New Zealand writer and illustrator (born 1985)

Richard Fairgray (born 1985) is a New Zealand–born author and illustrator, working primarily in comics and children's books. He draws and colors and animates his work, in spite of being legally blind, with 3% vision in one eye and none in the other.

==Career==
Fairgray's works are best known in New Zealand and Australia where he has over 200 published titles. His comic series Blastosaurus (2008) became widely known in New Zealand when it was launched as the first locally produced monthly comic title. His picture books for children have been published all over the world by multiple publishers including Scholastic, Penguin/Random House and Sky Pony Press.

Fairgray was born in Auckland, New Zealand, and lived there until he was 31, with brief stints in Australia in his early 20s. His mother was a high school teacher. Fairgray learnt to read and write by the time he was 3 and immediately began making books in his spare time.

When Fairgray was seven he wrote his first comic book. Once again it featured a ghost being lonely and sad, but this time it was an original character – Ghost Ghost. Fairgray completed the book and had it photocopied at his school library, and sold at a school athletics day. Over the next decade Fairgray continued to produce comics, but rarely released any of them.

In 2001 Fairgray was part of the inaugural Class Comedians program as part of the NZ International Comedy Festival. Fairgray had never performed stand up before, but found his dry sense of humor and flat performance worked far better on stage than it did in person. He won one of the awards from the program and went on to perform stand up semi regularly through college, appearing occasionally on TV and being featured in a documentary focused on how terrible the quality of comedy had become in New Zealand.

It was through this that Fairgray was able to take his comic production to the next level, using his minor fame to get sponsorship and sell advertising in his books, allowing him to go suddenly from print runs of a few hundred to a few thousand. It was in 2002 that Fairgray first started selling his books at the Armageddon Expo.

Over the next 16 years Fairgray had booths at over 200 shows in New Zealand and Australia, as well as being a guest at San Diego Comic-Con and the London Film and Comic Con in 2010 and 2012 respectively.

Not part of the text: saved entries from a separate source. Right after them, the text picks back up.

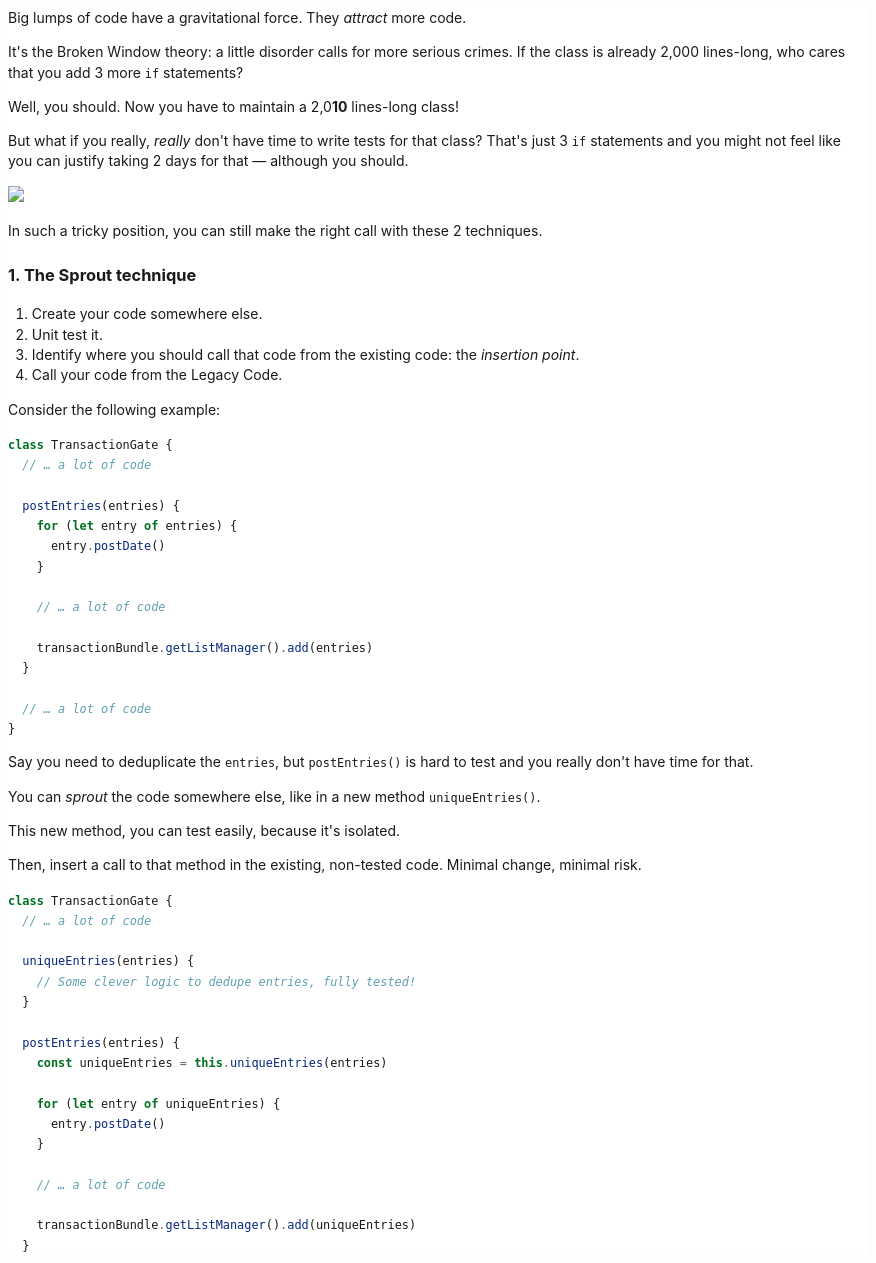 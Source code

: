 Big lumps of code have a gravitational force. They _attract_ more code.

It's the Broken Window theory: a little disorder calls for more serious crimes. If the class is already 2,000 lines-long, who cares that you add 3 more `if` statements?

Well, you should. Now you have to maintain a 2,0**10** lines-long class!

But what if you really, _really_ don't have time to write tests for that class? That's just 3 `if` statements and you might not feel like you can justify taking 2 days for that — although you should.

![](/assets/time-for-dat.jpg)

In such a tricky position, you can still make the right call with these 2 techniques.

### 1. The Sprout technique

1. Create your code somewhere else.
2. Unit test it.
3. Identify where you should call that code from the existing code: the _insertion point_.
4. Call your code from the Legacy Code.

Consider the following example:

```js
class TransactionGate {
  // … a lot of code

  postEntries(entries) {
    for (let entry of entries) {
      entry.postDate()
    }

    // … a lot of code

    transactionBundle.getListManager().add(entries)
  }

  // … a lot of code
}
```

Say you need to deduplicate the `entries`, but `postEntries()` is hard to test and you really don't have time for that.

You can _sprout_ the code somewhere else, like in a new method `uniqueEntries()`.

This new method, you can test easily, because it's isolated.

Then, insert a call to that method in the existing, non-tested code. Minimal change, minimal risk.

```js
class TransactionGate {
  // … a lot of code

  uniqueEntries(entries) {
    // Some clever logic to dedupe entries, fully tested!
  }

  postEntries(entries) {
    const uniqueEntries = this.uniqueEntries(entries)

    for (let entry of uniqueEntries) {
      entry.postDate()
    }

    // … a lot of code

    transactionBundle.getListManager().add(uniqueEntries)
  }
``` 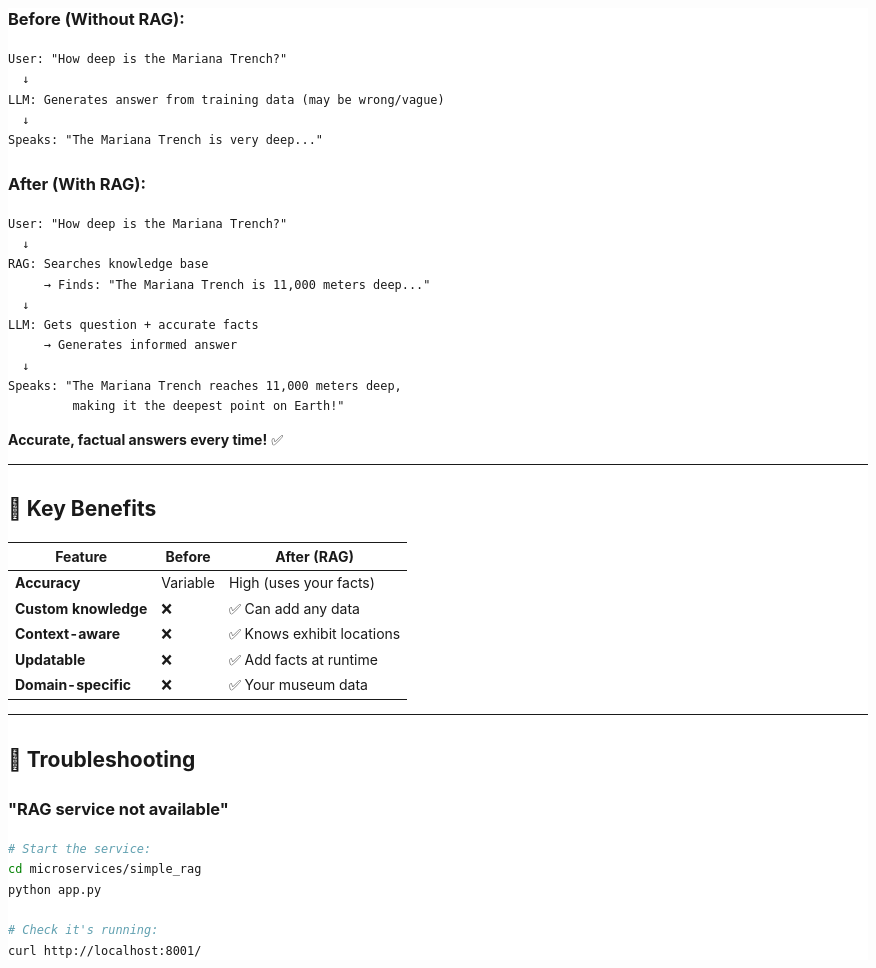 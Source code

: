 ### Before (Without RAG):
```
User: "How deep is the Mariana Trench?"
  ↓
LLM: Generates answer from training data (may be wrong/vague)
  ↓
Speaks: "The Mariana Trench is very deep..."
```

### After (With RAG):
```
User: "How deep is the Mariana Trench?"
  ↓
RAG: Searches knowledge base
     → Finds: "The Mariana Trench is 11,000 meters deep..."
  ↓
LLM: Gets question + accurate facts
     → Generates informed answer
  ↓
Speaks: "The Mariana Trench reaches 11,000 meters deep, 
         making it the deepest point on Earth!"
```

**Accurate, factual answers every time!** ✅

---

## 🎯 Key Benefits

| Feature | Before | After (RAG) |
|---------|--------|-------------|
| **Accuracy** | Variable | High (uses your facts) |
| **Custom knowledge** | ❌ | ✅ Can add any data |
| **Context-aware** | ❌ | ✅ Knows exhibit locations |
| **Updatable** | ❌ | ✅ Add facts at runtime |
| **Domain-specific** | ❌ | ✅ Your museum data |

---

## 🐛 Troubleshooting

### "RAG service not available"
```bash
# Start the service:
cd microservices/simple_rag
python app.py

# Check it's running:
curl http://localhost:8001/
```

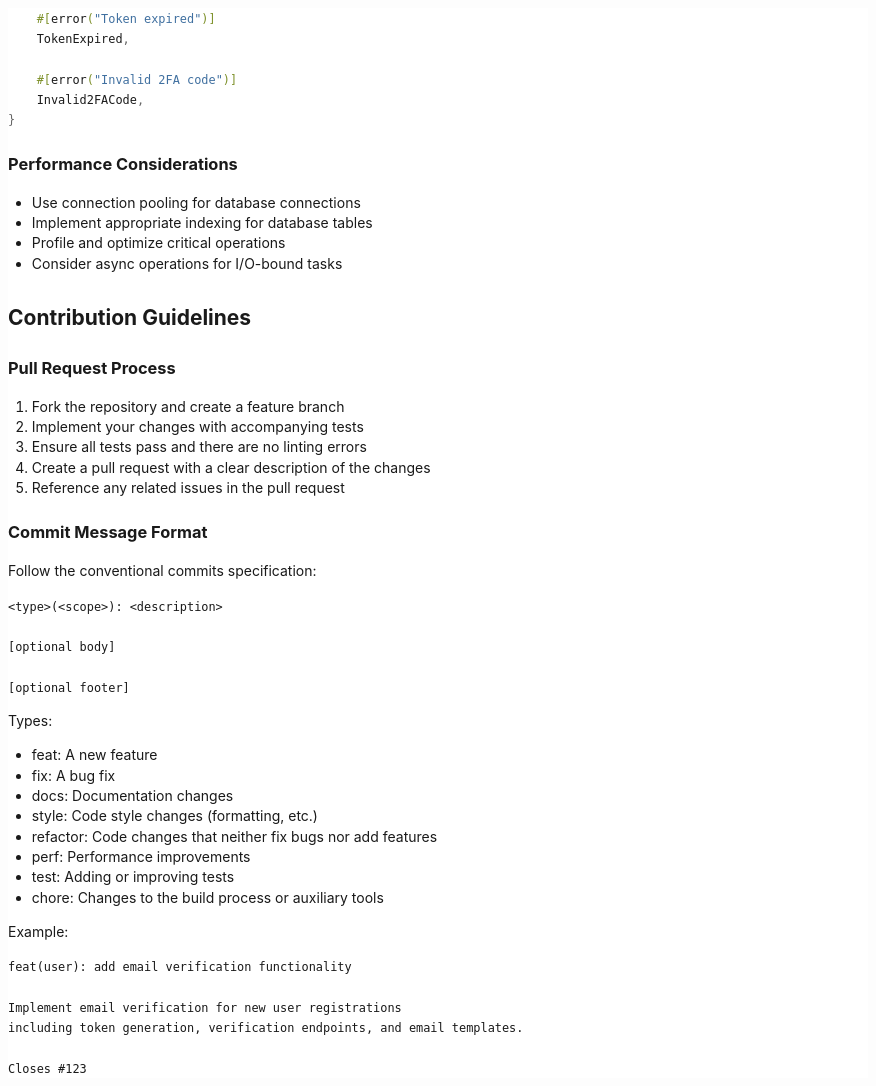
 ```rust
    #[error("Token expired")]
    TokenExpired,
    
    #[error("Invalid 2FA code")]
    Invalid2FACode,
}
```

### Performance Considerations

- Use connection pooling for database connections
- Implement appropriate indexing for database tables
- Profile and optimize critical operations
- Consider async operations for I/O-bound tasks

## Contribution Guidelines

### Pull Request Process

1. Fork the repository and create a feature branch
2. Implement your changes with accompanying tests
3. Ensure all tests pass and there are no linting errors
4. Create a pull request with a clear description of the changes
5. Reference any related issues in the pull request

### Commit Message Format

Follow the conventional commits specification:
```
<type>(<scope>): <description>

[optional body]

[optional footer]
```

Types:
- feat: A new feature
- fix: A bug fix
- docs: Documentation changes
- style: Code style changes (formatting, etc.)
- refactor: Code changes that neither fix bugs nor add features
- perf: Performance improvements
- test: Adding or improving tests
- chore: Changes to the build process or auxiliary tools

Example:
```
feat(user): add email verification functionality

Implement email verification for new user registrations
including token generation, verification endpoints, and email templates.

Closes #123
```  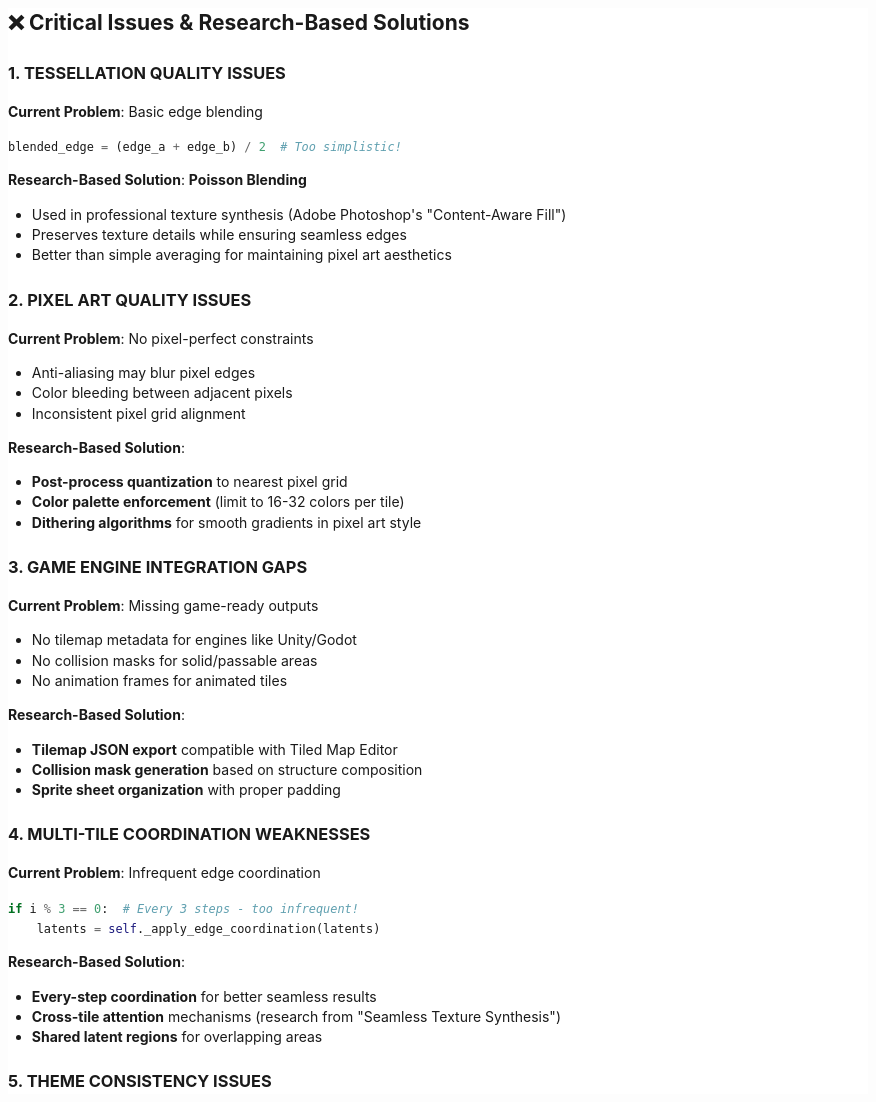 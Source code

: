 
## ❌ Critical Issues & Research-Based Solutions

### 1. TESSELLATION QUALITY ISSUES

**Current Problem**: Basic edge blending
```python
blended_edge = (edge_a + edge_b) / 2  # Too simplistic!
```

**Research-Based Solution**: **Poisson Blending**
- Used in professional texture synthesis (Adobe Photoshop's "Content-Aware Fill")
- Preserves texture details while ensuring seamless edges
- Better than simple averaging for maintaining pixel art aesthetics

### 2. PIXEL ART QUALITY ISSUES

**Current Problem**: No pixel-perfect constraints
- Anti-aliasing may blur pixel edges
- Color bleeding between adjacent pixels
- Inconsistent pixel grid alignment

**Research-Based Solution**:
- **Post-process quantization** to nearest pixel grid
- **Color palette enforcement** (limit to 16-32 colors per tile)
- **Dithering algorithms** for smooth gradients in pixel art style

### 3. GAME ENGINE INTEGRATION GAPS

**Current Problem**: Missing game-ready outputs
- No tilemap metadata for engines like Unity/Godot
- No collision masks for solid/passable areas
- No animation frames for animated tiles

**Research-Based Solution**:
- **Tilemap JSON export** compatible with Tiled Map Editor
- **Collision mask generation** based on structure composition
- **Sprite sheet organization** with proper padding

### 4. MULTI-TILE COORDINATION WEAKNESSES

**Current Problem**: Infrequent edge coordination
```python
if i % 3 == 0:  # Every 3 steps - too infrequent!
    latents = self._apply_edge_coordination(latents)
```

**Research-Based Solution**:
- **Every-step coordination** for better seamless results
- **Cross-tile attention** mechanisms (research from "Seamless Texture Synthesis")
- **Shared latent regions** for overlapping areas

### 5. THEME CONSISTENCY ISSUES
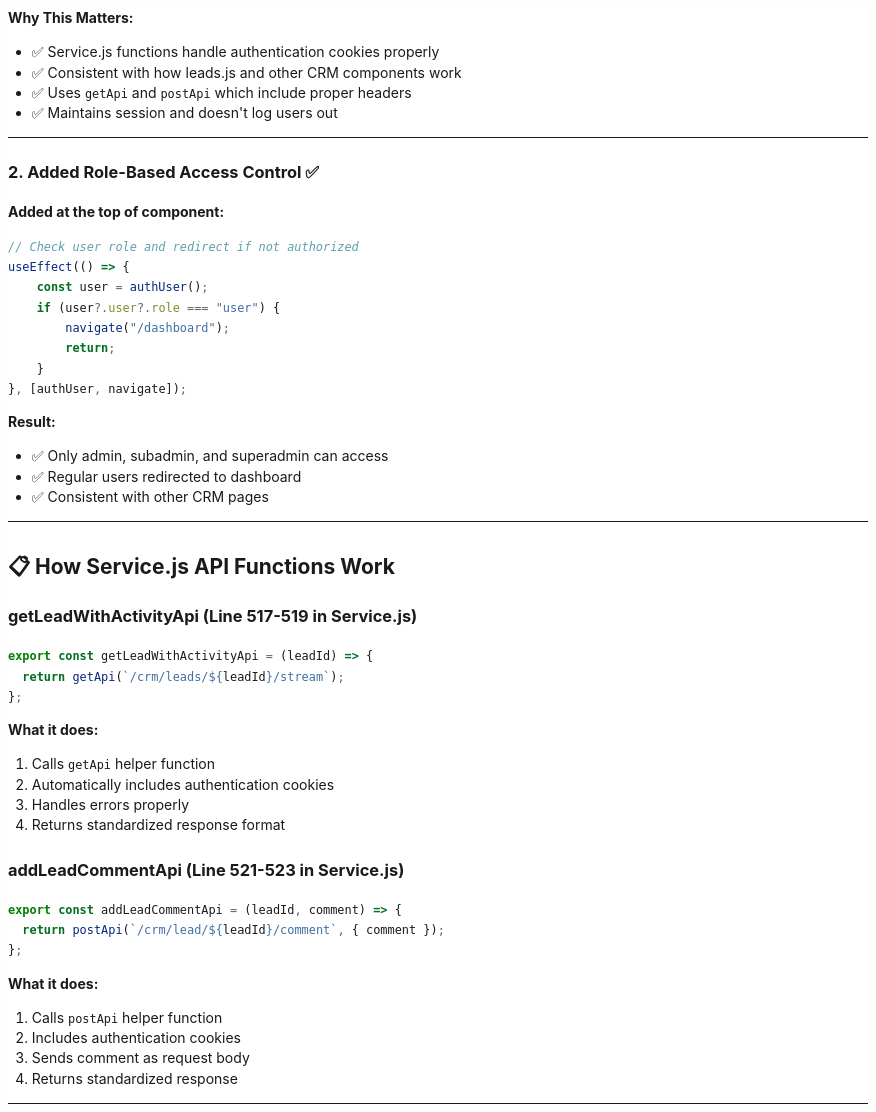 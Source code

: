 **Why This Matters:**
- ✅ Service.js functions handle authentication cookies properly
- ✅ Consistent with how leads.js and other CRM components work
- ✅ Uses `getApi` and `postApi` which include proper headers
- ✅ Maintains session and doesn't log users out

---

### 2. **Added Role-Based Access Control** ✅

**Added at the top of component:**
```javascript
// Check user role and redirect if not authorized
useEffect(() => {
    const user = authUser();
    if (user?.user?.role === "user") {
        navigate("/dashboard");
        return;
    }
}, [authUser, navigate]);
```

**Result:**
- ✅ Only admin, subadmin, and superadmin can access
- ✅ Regular users redirected to dashboard
- ✅ Consistent with other CRM pages

---

## 📋 How Service.js API Functions Work

### **getLeadWithActivityApi** (Line 517-519 in Service.js)
```javascript
export const getLeadWithActivityApi = (leadId) => {
  return getApi(`/crm/leads/${leadId}/stream`);
};
```

**What it does:**
1. Calls `getApi` helper function
2. Automatically includes authentication cookies
3. Handles errors properly
4. Returns standardized response format

### **addLeadCommentApi** (Line 521-523 in Service.js)
```javascript
export const addLeadCommentApi = (leadId, comment) => {
  return postApi(`/crm/lead/${leadId}/comment`, { comment });
};
```

**What it does:**
1. Calls `postApi` helper function
2. Includes authentication cookies
3. Sends comment as request body
4. Returns standardized response

--- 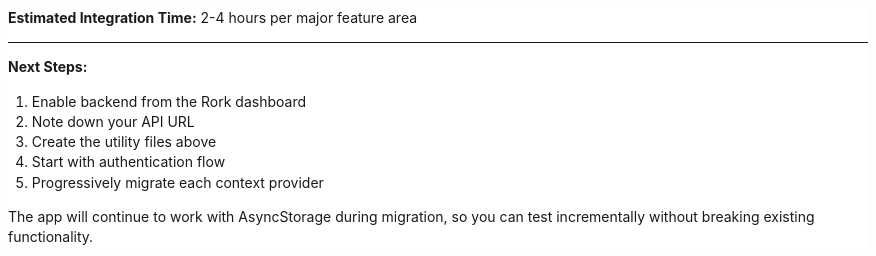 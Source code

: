 **Estimated Integration Time:** 2-4 hours per major feature area

---

**Next Steps:**
1. Enable backend from the Rork dashboard
2. Note down your API URL
3. Create the utility files above
4. Start with authentication flow
5. Progressively migrate each context provider

The app will continue to work with AsyncStorage during migration, so you can test incrementally without breaking existing functionality.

Fairgray graduated in 2007, with a Bachelor of Fine Arts from the Elam School of Fine Arts and a Post Graduate Diploma in Secondary Teaching from the University of Auckland, he took the summer to direct a self funded feature film.

In 2010 Fairgray was flown to San Diego Comic-Con to launch Blastosaurus under the American Original imprint of Top Cow Comics, but the book was misprinted by the publisher. The mis-printed version was not released and Fairgray went home to relaunch the comic in New Zealand instead, through his company Square Planet Comics.

In 2012, Blastosaurus was relaunched in New Zealand, this time with Terry Jones contributing as a part time co-writer. The title quickly gained a much larger audience, selling well through bookstores, comic stores, to libraries and schools, as well as through conventions and online.

Over the next five years, Blastosaurus remained the highest selling New Zealand comic, selling thousands of copies of every volume, as well as convention specials, activity books, spinoff comic strips and even a toy. By the time Fairgray left New Zealand and shut down his publishing efforts there, there were over 50 Blastosaurus titles available, none of which were still in their first printing.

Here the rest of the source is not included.